◆ Work instruction: Retype only the stretch of lines that starts with the line containing "that the pressure" and ends with the last line of the records, both included, exactly.

◆ Data provided:

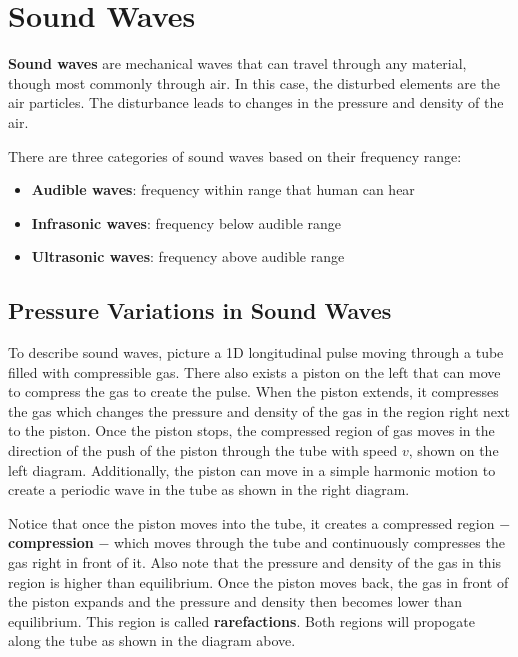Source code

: \chapter{Sound Waves}

\textbf{Sound waves} are mechanical waves that can travel through any material, though 
most commonly through air. In this case, the disturbed elements are the air particles.
The disturbance leads to changes in the pressure and density of the air.

There are three categories of sound waves based on their frequency range:
\begin{itemize}
    \item \textbf{Audible waves}: frequency within range that human can hear
    \item \textbf{Infrasonic waves}: frequency below audible range
    \item \textbf{Ultrasonic waves}: frequency above audible range
\end{itemize}

\section{Pressure Variations in Sound Waves}

To describe sound waves, picture a 1D longitudinal pulse moving through a tube filled with 
compressible gas. There also exists a piston on the left that can move to compress the gas to 
create the pulse. When the piston extends, it compresses the gas which changes the pressure and 
density of the gas in the region right next to the piston. Once the piston stops, the compressed 
region of gas moves in the direction of the push of the piston through the tube with speed $v$,
shown on the left diagram. Additionally, the piston can move in a simple harmonic motion
to create a periodic wave in the tube as shown in the right diagram.

Notice that once the piston moves into the tube, it creates a compressed region $-$ \textbf{compression}
$-$ which moves through the tube and continuously compresses the gas right in front of it. Also note 
that the pressure and density of the gas in this region is higher than equilibrium.
Once the piston moves back, the gas in front of the piston expands and the pressure and density then 
becomes lower than equilibrium. This region is called \textbf{rarefactions}. Both regions will
propogate along the tube as shown in the diagram above.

◆ Exercise response:
that the pressure and density of the gas in this region is higher than equilibrium.
Once the piston moves back, the gas in front of the piston expands and the pressure and density then 
becomes lower than equilibrium. This region is called \textbf{rarefactions}. Both regions will
propogate along the tube as shown in the diagram above.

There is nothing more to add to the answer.